Work order — Each of the lines below must be written out exactly as shown.

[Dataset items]
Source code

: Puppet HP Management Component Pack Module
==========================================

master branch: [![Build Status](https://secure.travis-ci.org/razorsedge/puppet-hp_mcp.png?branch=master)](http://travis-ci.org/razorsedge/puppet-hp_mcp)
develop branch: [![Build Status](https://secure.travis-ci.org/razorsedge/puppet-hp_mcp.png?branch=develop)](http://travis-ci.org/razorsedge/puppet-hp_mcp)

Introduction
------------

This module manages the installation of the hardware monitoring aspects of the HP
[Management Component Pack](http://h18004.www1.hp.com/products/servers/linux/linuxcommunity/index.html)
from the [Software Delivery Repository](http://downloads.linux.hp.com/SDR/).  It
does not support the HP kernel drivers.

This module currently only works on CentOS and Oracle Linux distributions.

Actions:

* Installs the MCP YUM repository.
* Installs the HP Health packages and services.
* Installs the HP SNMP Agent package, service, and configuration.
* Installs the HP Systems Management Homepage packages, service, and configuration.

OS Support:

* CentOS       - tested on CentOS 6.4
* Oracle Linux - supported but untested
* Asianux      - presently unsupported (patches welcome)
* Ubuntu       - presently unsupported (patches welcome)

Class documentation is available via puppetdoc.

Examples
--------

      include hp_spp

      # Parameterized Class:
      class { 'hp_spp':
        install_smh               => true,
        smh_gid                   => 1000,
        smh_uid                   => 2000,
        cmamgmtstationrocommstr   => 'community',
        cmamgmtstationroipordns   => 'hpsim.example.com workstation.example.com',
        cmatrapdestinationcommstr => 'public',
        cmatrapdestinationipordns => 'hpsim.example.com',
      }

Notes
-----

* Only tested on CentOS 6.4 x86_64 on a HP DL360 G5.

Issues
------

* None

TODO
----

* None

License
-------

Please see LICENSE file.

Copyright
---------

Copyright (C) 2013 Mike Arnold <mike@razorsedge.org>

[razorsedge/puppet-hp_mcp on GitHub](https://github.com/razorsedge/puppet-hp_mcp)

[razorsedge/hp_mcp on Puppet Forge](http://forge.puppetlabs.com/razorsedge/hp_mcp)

Output of the task —
Source code

: Puppet HP Management Component Pack Module
==========================================

master branch: [![Build Status](https://secure.travis-ci.org/razorsedge/puppet-hp_mcp.png?branch=master)](http://travis-ci.org/razorsedge/puppet-hp_mcp)
develop branch: [![Build Status](https://secure.travis-ci.org/razorsedge/puppet-hp_mcp.png?branch=develop)](http://travis-ci.org/razorsedge/puppet-hp_mcp)

Introduction
------------

This module manages the installation of the hardware monitoring aspects of the HP
[Management Component Pack](http://h18004.www1.hp.com/products/servers/linux/linuxcommunity/index.html)
from the [Software Delivery Repository](http://downloads.linux.hp.com/SDR/).  It
does not support the HP kernel drivers.

This module currently only works on CentOS and Oracle Linux distributions.

Actions:

* Installs the MCP YUM repository.
* Installs the HP Health packages and services.
* Installs the HP SNMP Agent package, service, and configuration.
* Installs the HP Systems Management Homepage packages, service, and configuration.

OS Support:

* CentOS       - tested on CentOS 6.4
* Oracle Linux - supported but untested
* Asianux      - presently unsupported (patches welcome)
* Ubuntu       - presently unsupported (patches welcome)

Class documentation is available via puppetdoc.

Examples
--------

      include hp_spp

      # Parameterized Class:
      class { 'hp_spp':
        install_smh               => true,
        smh_gid                   => 1000,
        smh_uid                   => 2000,
        cmamgmtstationrocommstr   => 'community',
        cmamgmtstationroipordns   => 'hpsim.example.com workstation.example.com',
        cmatrapdestinationcommstr => 'public',
        cmatrapdestinationipordns => 'hpsim.example.com',
      }

Notes
-----

* Only tested on CentOS 6.4 x86_64 on a HP DL360 G5.

Issues
------

* None

TODO
----

* None

License
-------

Please see LICENSE file.

Copyright
---------

Copyright (C) 2013 Mike Arnold <mike@razorsedge.org>

[razorsedge/puppet-hp_mcp on GitHub](https://github.com/razorsedge/puppet-hp_mcp)

[razorsedge/hp_mcp on Puppet Forge](http://forge.puppetlabs.com/razorsedge/hp_mcp)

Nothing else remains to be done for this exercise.